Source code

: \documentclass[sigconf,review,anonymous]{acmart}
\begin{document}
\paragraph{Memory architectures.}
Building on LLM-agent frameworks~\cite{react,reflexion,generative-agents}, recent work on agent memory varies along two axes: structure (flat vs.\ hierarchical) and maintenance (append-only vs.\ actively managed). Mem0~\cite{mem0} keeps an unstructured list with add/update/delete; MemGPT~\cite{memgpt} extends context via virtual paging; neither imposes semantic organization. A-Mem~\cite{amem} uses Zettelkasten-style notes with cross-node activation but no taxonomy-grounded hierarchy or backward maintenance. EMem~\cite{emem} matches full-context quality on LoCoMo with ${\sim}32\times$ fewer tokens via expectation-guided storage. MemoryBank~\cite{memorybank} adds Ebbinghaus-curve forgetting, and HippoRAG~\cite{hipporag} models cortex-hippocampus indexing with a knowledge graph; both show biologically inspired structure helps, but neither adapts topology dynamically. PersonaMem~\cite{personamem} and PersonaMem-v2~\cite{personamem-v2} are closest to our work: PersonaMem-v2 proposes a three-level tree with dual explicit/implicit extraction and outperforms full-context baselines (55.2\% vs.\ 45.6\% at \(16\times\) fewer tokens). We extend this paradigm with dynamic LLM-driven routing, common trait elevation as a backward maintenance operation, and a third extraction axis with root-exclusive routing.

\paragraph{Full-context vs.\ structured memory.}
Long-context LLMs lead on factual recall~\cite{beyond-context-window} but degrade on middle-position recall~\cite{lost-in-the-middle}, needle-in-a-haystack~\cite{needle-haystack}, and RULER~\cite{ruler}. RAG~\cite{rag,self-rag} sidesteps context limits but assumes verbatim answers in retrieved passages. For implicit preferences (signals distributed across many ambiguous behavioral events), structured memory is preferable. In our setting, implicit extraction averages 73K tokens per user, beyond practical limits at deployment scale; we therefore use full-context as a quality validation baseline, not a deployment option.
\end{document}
......
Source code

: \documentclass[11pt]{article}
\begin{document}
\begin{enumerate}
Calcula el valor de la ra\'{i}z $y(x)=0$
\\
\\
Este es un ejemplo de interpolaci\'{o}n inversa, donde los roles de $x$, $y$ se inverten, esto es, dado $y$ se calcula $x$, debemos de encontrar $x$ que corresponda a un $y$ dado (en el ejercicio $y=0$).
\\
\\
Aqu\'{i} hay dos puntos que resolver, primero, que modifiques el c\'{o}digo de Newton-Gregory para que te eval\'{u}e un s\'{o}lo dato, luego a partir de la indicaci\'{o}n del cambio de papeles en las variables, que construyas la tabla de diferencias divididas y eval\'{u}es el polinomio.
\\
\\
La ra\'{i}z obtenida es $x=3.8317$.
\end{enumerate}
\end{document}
......
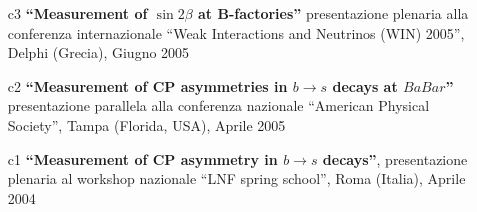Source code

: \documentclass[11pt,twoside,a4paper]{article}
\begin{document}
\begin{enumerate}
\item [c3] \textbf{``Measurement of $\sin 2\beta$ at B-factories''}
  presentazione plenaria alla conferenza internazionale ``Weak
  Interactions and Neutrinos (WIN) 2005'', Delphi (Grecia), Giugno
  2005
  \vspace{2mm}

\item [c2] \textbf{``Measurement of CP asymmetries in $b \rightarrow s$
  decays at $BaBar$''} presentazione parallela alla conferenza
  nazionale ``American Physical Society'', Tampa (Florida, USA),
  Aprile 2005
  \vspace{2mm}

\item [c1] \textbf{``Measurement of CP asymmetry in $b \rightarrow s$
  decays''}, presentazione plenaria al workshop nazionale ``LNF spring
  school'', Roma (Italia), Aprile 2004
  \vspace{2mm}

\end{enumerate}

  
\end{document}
......
*DIRECTIONS FOR THIS TASK*
Would you copy all lines in the records where the string "rightarrow" appears?

*RESULT*
\item [c2] \textbf{``Measurement of CP asymmetries in $b \rightarrow s$
\item [c1] \textbf{``Measurement of CP asymmetry in $b \rightarrow s$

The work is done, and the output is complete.